Support for Additional Profiles and Clusters #29

kylacochrane · 2024-09-27T21:03:21Z

This update aims to enhance the pipeline by integrating additional reference profiles and clusters from user-provided database parameters:

--db_profiles will be incorporated through the APPEND_PROFILES process (which follows LOCIDEX_MERGE_REF).
--db_clusters will be integrated via the APPEND_CLUSTERS process (which follows CLUSTER_FILE).

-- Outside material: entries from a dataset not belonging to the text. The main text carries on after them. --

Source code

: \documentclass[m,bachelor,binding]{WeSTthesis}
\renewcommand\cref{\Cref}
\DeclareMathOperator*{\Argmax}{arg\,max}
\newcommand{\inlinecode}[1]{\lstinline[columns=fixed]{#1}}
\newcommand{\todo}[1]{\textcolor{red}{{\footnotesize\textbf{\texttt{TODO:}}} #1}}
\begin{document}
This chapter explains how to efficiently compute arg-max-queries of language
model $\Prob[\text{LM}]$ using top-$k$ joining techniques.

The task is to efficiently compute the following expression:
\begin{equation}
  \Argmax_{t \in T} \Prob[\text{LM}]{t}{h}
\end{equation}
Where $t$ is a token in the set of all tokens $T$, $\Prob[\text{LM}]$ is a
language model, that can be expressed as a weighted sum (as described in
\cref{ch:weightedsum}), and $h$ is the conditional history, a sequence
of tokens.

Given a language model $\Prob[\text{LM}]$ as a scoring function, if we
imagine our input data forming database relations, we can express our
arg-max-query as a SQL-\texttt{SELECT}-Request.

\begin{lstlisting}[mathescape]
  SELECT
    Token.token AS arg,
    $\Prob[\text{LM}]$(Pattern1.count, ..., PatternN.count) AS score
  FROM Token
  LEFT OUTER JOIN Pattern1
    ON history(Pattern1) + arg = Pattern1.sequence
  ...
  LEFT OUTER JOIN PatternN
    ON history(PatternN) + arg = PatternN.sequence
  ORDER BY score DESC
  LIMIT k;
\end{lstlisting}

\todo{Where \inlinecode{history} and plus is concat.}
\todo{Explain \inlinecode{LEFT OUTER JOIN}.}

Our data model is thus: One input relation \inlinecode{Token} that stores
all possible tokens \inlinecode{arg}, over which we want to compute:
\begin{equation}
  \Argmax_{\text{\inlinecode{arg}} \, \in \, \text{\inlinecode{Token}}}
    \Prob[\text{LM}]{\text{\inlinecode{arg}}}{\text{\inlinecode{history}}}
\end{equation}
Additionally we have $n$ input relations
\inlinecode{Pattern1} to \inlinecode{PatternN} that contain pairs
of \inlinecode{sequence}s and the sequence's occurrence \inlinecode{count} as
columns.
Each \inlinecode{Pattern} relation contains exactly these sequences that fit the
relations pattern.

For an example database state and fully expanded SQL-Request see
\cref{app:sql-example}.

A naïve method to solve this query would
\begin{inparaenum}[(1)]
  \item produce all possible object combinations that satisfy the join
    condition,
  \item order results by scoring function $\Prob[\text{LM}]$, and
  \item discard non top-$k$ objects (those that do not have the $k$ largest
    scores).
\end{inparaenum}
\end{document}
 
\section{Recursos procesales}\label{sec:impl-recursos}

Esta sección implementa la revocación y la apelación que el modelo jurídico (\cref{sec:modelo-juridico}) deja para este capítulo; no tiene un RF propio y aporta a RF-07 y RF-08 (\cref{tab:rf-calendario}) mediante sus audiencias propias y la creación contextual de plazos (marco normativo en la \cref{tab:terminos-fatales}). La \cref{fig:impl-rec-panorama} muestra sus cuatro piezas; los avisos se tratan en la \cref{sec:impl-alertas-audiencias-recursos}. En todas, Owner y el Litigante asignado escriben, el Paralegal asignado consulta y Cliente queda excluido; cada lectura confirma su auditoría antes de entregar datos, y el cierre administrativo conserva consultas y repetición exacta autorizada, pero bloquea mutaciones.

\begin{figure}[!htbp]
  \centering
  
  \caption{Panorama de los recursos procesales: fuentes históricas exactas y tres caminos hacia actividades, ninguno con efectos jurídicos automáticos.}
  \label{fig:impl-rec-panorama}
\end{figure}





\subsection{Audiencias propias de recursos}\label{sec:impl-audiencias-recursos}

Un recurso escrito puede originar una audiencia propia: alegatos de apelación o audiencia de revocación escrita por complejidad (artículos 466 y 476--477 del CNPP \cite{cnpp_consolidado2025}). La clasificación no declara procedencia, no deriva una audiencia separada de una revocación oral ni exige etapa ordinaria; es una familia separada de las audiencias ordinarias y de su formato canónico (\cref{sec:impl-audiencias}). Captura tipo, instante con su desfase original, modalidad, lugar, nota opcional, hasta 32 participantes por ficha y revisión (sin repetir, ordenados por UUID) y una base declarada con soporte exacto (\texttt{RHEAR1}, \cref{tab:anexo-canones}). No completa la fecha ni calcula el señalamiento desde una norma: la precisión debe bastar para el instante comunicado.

Both parameters are required for their respective processes, and users must provide both; it is not possible to supply only one.

PR checklist

This comment contains a description of changes (with reason).
If you've fixed a bug or added code that should be tested, add tests!
Make sure your code lints (nf-core lint).
Ensure the test suite passes (nextflow run . -profile test,docker --outdir <OUTDIR>).
Check for unexpected warnings in debug mode (nextflow run . -profile debug,test,docker --outdir <OUTDIR>).
Output Documentation in docs/output.md is updated.
CHANGELOG.md is updated.
README.md is updated (including new tool citations and authors/contributors).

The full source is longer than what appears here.